(RECORDS SHOWN)

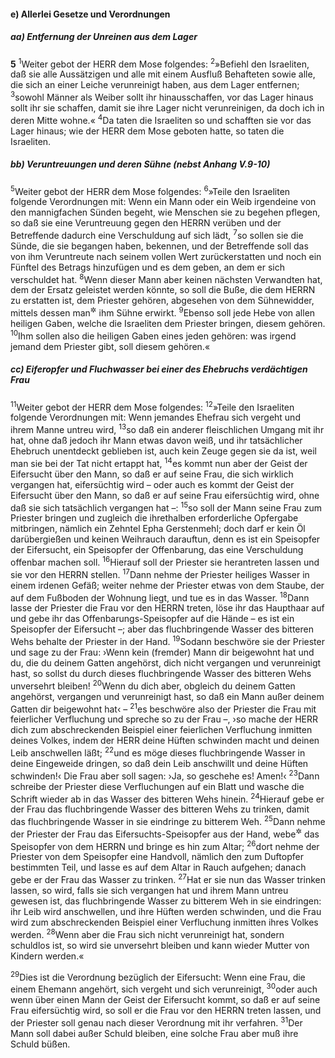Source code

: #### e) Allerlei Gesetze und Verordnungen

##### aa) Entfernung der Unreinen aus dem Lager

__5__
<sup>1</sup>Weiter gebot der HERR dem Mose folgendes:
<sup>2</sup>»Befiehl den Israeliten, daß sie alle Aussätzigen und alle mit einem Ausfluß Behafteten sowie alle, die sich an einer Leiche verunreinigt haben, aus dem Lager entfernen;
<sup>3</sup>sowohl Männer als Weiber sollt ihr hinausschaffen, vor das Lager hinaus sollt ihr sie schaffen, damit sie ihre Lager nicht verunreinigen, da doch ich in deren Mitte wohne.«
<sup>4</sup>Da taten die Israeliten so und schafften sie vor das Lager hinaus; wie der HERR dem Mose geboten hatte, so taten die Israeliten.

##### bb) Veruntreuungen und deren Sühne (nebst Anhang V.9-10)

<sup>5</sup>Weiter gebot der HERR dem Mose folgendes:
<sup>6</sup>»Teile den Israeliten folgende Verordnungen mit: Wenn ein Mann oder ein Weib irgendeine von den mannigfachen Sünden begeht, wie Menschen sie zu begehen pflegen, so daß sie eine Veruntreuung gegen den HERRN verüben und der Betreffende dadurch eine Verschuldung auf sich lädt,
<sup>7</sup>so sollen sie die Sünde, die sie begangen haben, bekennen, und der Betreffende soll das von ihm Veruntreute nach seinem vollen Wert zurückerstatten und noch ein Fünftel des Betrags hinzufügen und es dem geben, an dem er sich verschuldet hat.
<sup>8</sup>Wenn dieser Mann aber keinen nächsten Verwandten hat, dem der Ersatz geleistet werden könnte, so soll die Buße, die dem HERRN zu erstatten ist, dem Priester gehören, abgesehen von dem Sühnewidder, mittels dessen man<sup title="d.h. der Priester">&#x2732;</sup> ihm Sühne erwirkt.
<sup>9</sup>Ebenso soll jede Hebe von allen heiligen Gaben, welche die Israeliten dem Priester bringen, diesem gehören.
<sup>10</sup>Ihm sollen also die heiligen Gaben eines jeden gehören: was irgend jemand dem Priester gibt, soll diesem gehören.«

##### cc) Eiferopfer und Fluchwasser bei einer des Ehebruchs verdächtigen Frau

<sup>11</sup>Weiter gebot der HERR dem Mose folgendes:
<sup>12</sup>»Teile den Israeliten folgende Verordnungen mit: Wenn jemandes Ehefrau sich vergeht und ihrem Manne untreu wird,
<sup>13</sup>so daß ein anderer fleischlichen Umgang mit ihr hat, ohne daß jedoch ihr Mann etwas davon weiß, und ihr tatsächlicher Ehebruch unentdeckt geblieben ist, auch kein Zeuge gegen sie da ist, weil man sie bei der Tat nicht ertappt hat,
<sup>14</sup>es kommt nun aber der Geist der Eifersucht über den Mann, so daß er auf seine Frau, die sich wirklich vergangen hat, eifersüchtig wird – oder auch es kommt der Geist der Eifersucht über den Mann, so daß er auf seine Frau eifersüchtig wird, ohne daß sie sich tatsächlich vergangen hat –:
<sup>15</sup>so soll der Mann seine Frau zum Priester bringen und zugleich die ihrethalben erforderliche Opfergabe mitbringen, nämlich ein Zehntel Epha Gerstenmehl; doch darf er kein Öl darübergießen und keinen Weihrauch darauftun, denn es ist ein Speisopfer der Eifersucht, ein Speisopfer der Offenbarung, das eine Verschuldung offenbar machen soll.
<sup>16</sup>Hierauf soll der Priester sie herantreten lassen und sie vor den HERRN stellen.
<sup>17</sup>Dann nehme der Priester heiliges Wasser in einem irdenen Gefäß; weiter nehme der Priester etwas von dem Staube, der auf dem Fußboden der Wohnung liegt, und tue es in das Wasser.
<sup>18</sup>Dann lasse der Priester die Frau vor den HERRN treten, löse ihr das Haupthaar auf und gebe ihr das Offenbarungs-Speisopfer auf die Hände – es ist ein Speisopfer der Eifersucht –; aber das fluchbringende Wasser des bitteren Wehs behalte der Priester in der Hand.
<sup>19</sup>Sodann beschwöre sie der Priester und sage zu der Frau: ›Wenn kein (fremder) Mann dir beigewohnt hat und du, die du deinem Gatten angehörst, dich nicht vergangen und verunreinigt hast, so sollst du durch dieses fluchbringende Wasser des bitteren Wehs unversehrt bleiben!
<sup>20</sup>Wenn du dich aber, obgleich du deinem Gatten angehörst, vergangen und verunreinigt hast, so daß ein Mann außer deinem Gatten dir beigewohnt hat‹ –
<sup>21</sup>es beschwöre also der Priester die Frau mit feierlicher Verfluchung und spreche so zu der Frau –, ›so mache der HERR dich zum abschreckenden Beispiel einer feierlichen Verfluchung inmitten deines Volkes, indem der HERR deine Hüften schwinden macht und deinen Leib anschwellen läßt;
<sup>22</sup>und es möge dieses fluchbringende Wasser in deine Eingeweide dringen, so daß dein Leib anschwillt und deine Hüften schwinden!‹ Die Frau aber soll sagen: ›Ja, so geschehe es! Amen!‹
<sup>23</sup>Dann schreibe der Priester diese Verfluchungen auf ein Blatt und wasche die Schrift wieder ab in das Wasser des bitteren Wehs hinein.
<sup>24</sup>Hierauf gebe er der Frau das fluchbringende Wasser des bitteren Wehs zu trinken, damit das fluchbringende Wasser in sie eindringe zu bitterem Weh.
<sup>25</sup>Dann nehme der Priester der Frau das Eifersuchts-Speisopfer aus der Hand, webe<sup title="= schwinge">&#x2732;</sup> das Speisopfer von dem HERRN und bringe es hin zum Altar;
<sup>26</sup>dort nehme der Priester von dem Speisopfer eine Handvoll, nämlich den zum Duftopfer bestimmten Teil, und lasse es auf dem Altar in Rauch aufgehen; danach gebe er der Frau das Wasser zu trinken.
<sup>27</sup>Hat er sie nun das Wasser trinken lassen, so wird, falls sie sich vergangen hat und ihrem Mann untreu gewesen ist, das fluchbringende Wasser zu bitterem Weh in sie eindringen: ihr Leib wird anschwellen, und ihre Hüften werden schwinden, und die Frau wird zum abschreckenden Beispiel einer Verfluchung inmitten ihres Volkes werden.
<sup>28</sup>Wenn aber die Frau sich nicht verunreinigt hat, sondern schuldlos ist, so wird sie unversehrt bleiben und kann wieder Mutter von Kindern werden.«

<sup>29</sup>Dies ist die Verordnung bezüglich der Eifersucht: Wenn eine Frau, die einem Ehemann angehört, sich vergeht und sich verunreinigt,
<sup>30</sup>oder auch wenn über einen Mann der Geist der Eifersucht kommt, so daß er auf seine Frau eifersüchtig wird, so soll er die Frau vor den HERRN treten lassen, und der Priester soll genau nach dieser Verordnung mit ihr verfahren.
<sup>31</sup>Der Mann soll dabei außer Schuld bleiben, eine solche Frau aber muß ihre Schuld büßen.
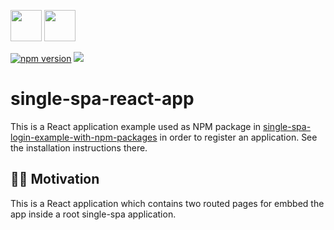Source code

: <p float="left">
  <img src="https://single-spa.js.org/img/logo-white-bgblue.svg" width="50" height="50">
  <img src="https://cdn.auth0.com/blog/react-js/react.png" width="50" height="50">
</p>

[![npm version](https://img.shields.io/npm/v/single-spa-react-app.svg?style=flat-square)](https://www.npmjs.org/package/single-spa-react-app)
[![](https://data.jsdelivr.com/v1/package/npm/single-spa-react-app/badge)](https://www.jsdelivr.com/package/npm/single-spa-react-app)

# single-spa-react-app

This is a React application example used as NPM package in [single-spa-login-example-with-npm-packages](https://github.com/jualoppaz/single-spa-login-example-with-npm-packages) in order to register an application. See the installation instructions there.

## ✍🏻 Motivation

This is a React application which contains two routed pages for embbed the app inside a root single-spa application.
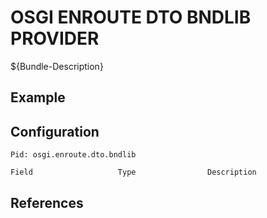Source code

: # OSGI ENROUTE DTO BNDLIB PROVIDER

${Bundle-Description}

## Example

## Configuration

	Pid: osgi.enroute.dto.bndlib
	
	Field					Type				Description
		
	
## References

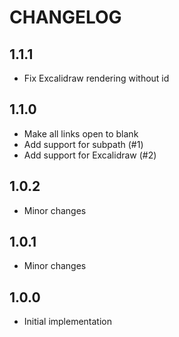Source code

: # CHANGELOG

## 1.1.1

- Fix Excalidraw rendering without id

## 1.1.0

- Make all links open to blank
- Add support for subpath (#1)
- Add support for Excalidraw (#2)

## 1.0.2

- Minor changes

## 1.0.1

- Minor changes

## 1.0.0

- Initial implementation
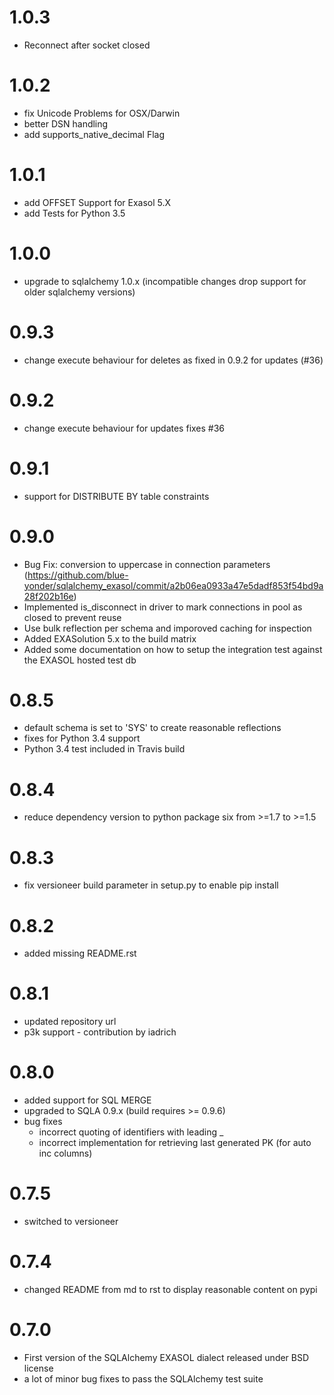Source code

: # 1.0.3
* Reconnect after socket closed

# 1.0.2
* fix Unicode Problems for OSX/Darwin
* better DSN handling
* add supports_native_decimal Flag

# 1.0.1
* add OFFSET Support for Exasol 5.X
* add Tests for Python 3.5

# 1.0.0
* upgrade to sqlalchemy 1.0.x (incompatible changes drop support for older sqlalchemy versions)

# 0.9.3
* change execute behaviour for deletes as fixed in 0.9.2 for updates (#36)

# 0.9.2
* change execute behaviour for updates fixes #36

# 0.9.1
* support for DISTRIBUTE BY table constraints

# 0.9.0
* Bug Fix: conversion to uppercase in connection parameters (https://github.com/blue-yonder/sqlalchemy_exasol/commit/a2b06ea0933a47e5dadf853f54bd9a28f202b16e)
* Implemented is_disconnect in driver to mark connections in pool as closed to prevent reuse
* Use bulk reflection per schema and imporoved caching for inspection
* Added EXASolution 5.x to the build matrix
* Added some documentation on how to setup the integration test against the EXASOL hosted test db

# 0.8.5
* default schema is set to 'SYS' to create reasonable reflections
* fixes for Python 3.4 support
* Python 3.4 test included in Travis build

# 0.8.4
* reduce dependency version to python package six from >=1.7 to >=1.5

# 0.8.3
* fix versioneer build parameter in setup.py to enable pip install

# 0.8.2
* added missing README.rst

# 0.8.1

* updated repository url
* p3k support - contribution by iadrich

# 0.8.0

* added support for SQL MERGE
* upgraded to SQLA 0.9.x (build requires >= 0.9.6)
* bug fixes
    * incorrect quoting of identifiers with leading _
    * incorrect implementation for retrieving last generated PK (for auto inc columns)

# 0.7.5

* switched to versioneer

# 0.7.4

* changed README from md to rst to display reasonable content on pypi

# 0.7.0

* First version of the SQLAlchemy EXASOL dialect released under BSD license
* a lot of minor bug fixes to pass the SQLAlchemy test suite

(End RECORDS SHOWN)

[PROBLEM TO SOLVE]
Print exactly the lines above, between the one holding "for Python 3.5" and the one holding "the build matrix", inclusive, and nothing besides.

[WRITTEN REPLY]
* add Tests for Python 3.5

# 1.0.0
* upgrade to sqlalchemy 1.0.x (incompatible changes drop support for older sqlalchemy versions)

# 0.9.3
* change execute behaviour for deletes as fixed in 0.9.2 for updates (#36)

# 0.9.2
* change execute behaviour for updates fixes #36

# 0.9.1
* support for DISTRIBUTE BY table constraints

# 0.9.0
* Bug Fix: conversion to uppercase in connection parameters (https://github.com/blue-yonder/sqlalchemy_exasol/commit/a2b06ea0933a47e5dadf853f54bd9a28f202b16e)
* Implemented is_disconnect in driver to mark connections in pool as closed to prevent reuse
* Use bulk reflection per schema and imporoved caching for inspection
* Added EXASolution 5.x to the build matrix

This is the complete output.